Darwin exclamó: "Estudio la vida. Porque no soy capaz de vivirla. Me siento muerto por dentro"

Las lecciones-reflexiones de El principio son menos inmediatas. "El principio" en cuestión es el de indeterminación establecido por Werner Heisenberg en 1927, que es patente que Ferrari comprende bien, como también otros puntos científicos que aparecen, bien articulados, en su novela. Aunque el famoso principio desempeña un papel, en realidad es sólo un elemento en el diálogo interior que el protagonista, un joven atormentado, mantiene con la vida y obra del creador de la mecánica cuántica, diálogo en el que no falta la intervención de Heisenberg en el proyecto nuclear alemán durante la Segunda Guerra Mundial, como, de manera más directa y central, trató, en 1999, Jorge Volpi en su celebrado En busca de Klingsor.



Y finalmente está Cero K, una inquietante obra, al igual que otras de DeLillo, ésta girando en torno a la posibilidad de utilizar la criogenia (técnica que emplea temperaturas muy bajas, cercanas al límite de los cero grados Kelvin; de ahí el Cero K del título), junto a la nanotecnología, para conservar hibernadas personas a la espera de que llegue el día en que se conozcan las soluciones a su deterioro físico y puedan ser devueltas, ya sanas, a la vida. Ha coincidido mi lectura de este libro con la de Morir joven, a los 140 (Paidós), de la bióloga molecular Maria Blasco y la periodista Mónica Salomone, en el que se exponen las posibilidades de utilizar, para alargar la vida y combatir enfermedades que surgen frecuentemente con la edad, dos descubrimientos: el primero, que uno de los rasgos asociados al envejecimiento es el que al dividirse las células -y las de nuestros cuerpos lo hacen constantemente- los extremos protectores de cada cromosoma (los "átomos" de la herencia), unas estructuras formadas por ADN y proteínas llamadas telómeros, se acortan, hasta el punto de que tal acortamiento da una medida de la edad del individuo; el segundo descubrimiento es que existe una enzima, la telomerasa, que hace que vuelvan a crecer los telómeros. El problema es que nuestro cuerpo deja pronto de producir telomerasa y que suministrarla puede ser peligroso: los cánceres, no lo olvidemos, no son sino crecimiento imparable de células.

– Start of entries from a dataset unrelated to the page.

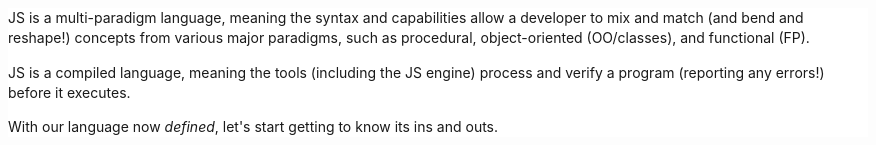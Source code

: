 JS is a multi-paradigm language, meaning the syntax and capabilities allow a developer to mix and match (and bend and reshape!) concepts from various major paradigms, such as procedural, object-oriented (OO/classes), and functional (FP).

JS is a compiled language, meaning the tools (including the JS engine) process and verify a program (reporting any errors!) before it executes.

With our language now *defined*, let's start getting to know its ins and outs.

[^specApB]: ECMAScript 2019 Language Specification, Appendix B: Additional ECMAScript Features for Web Browsers, https://www.ecma-international.org/ecma-262/10.0/#sec-additional-ecmascript-features-for-web-browsers (latest as of time of this writing in January 2020)
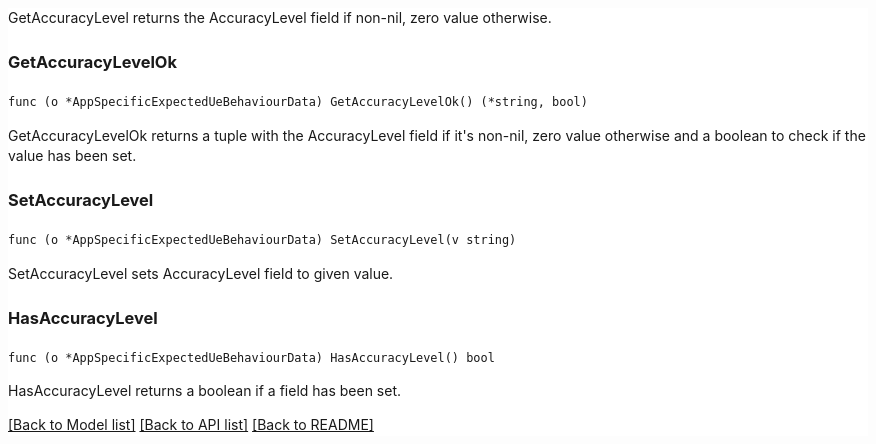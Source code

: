 GetAccuracyLevel returns the AccuracyLevel field if non-nil, zero value otherwise.

### GetAccuracyLevelOk

`func (o *AppSpecificExpectedUeBehaviourData) GetAccuracyLevelOk() (*string, bool)`

GetAccuracyLevelOk returns a tuple with the AccuracyLevel field if it's non-nil, zero value otherwise
and a boolean to check if the value has been set.

### SetAccuracyLevel

`func (o *AppSpecificExpectedUeBehaviourData) SetAccuracyLevel(v string)`

SetAccuracyLevel sets AccuracyLevel field to given value.

### HasAccuracyLevel

`func (o *AppSpecificExpectedUeBehaviourData) HasAccuracyLevel() bool`

HasAccuracyLevel returns a boolean if a field has been set.


[[Back to Model list]](../README.md#documentation-for-models) [[Back to API list]](../README.md#documentation-for-api-endpoints) [[Back to README]](../README.md)


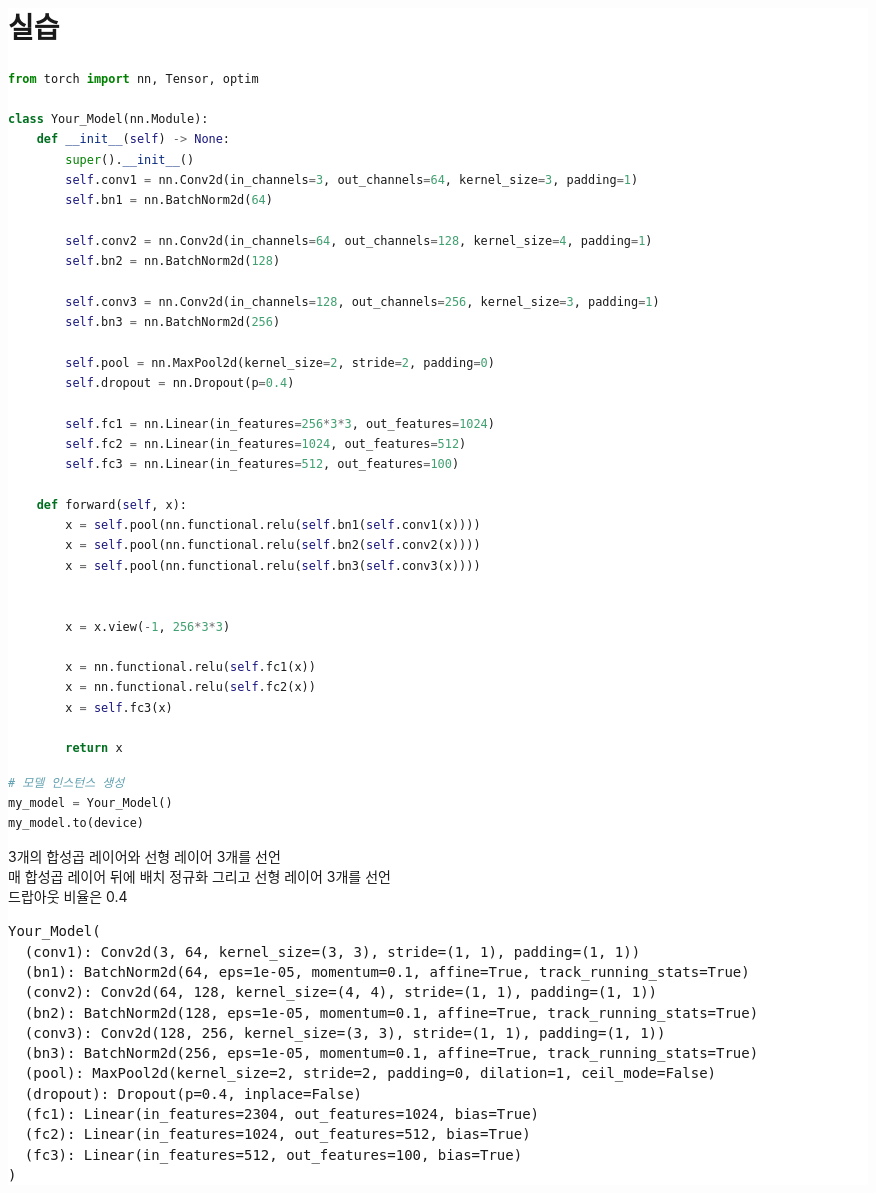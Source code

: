 # 실습
```python
from torch import nn, Tensor, optim

class Your_Model(nn.Module):
    def __init__(self) -> None:
        super().__init__()
        self.conv1 = nn.Conv2d(in_channels=3, out_channels=64, kernel_size=3, padding=1)
        self.bn1 = nn.BatchNorm2d(64)

        self.conv2 = nn.Conv2d(in_channels=64, out_channels=128, kernel_size=4, padding=1)
        self.bn2 = nn.BatchNorm2d(128)

        self.conv3 = nn.Conv2d(in_channels=128, out_channels=256, kernel_size=3, padding=1)
        self.bn3 = nn.BatchNorm2d(256)

        self.pool = nn.MaxPool2d(kernel_size=2, stride=2, padding=0)
        self.dropout = nn.Dropout(p=0.4)

        self.fc1 = nn.Linear(in_features=256*3*3, out_features=1024)
        self.fc2 = nn.Linear(in_features=1024, out_features=512)
        self.fc3 = nn.Linear(in_features=512, out_features=100)

    def forward(self, x):
        x = self.pool(nn.functional.relu(self.bn1(self.conv1(x))))
        x = self.pool(nn.functional.relu(self.bn2(self.conv2(x))))
        x = self.pool(nn.functional.relu(self.bn3(self.conv3(x))))


        x = x.view(-1, 256*3*3)

        x = nn.functional.relu(self.fc1(x))
        x = nn.functional.relu(self.fc2(x))
        x = self.fc3(x)

        return x

```


```python
# 모델 인스턴스 생성
my_model = Your_Model()
my_model.to(device)
```
3개의 합성곱 레이어와 선형 레이어 3개를 선언   
매 합성곱 레이어 뒤에 배치 정규화 그리고 선형 레이어 3개를 선언   
드랍아웃 비율은 0.4
<pre>
Your_Model(
  (conv1): Conv2d(3, 64, kernel_size=(3, 3), stride=(1, 1), padding=(1, 1))
  (bn1): BatchNorm2d(64, eps=1e-05, momentum=0.1, affine=True, track_running_stats=True)
  (conv2): Conv2d(64, 128, kernel_size=(4, 4), stride=(1, 1), padding=(1, 1))
  (bn2): BatchNorm2d(128, eps=1e-05, momentum=0.1, affine=True, track_running_stats=True)
  (conv3): Conv2d(128, 256, kernel_size=(3, 3), stride=(1, 1), padding=(1, 1))
  (bn3): BatchNorm2d(256, eps=1e-05, momentum=0.1, affine=True, track_running_stats=True)
  (pool): MaxPool2d(kernel_size=2, stride=2, padding=0, dilation=1, ceil_mode=False)
  (dropout): Dropout(p=0.4, inplace=False)
  (fc1): Linear(in_features=2304, out_features=1024, bias=True)
  (fc2): Linear(in_features=1024, out_features=512, bias=True)
  (fc3): Linear(in_features=512, out_features=100, bias=True)
)
</pre>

Pero el hecho es que entra dentro de lo posible que, más pronto o más tarde, la ciencia suministre procedimientos para alargar la duración de la vida. ¿Y entonces qué? De esta posibilidad trata Cero K, en la que se pueden leer reflexiones muy relevantes del tipo de: "En cuanto dominemos la extensión de la vida y abordemos la posibilidad de volvernos completamente renovables, ¿qué pasará con nuestras energías y aspiraciones? ¿Con las instituciones sociales que hemos construido? ¿No es la muerte una bendición? ¿No se define el valor de nuestras vidas minuto a minuto, año a año?"



Un último comentario. Acabo de leer que investigadores de la Universidad de Washington han descubierto que, al menos, un millar de genes permanecen activos entre 24 y 48 horas después de la muerte, un hallazgo que me hace pensar si, en algún sentido, no moriremos en realidad después de morir. ¡Que cosas!



Que ustedes pasen unas buenas vacaciones.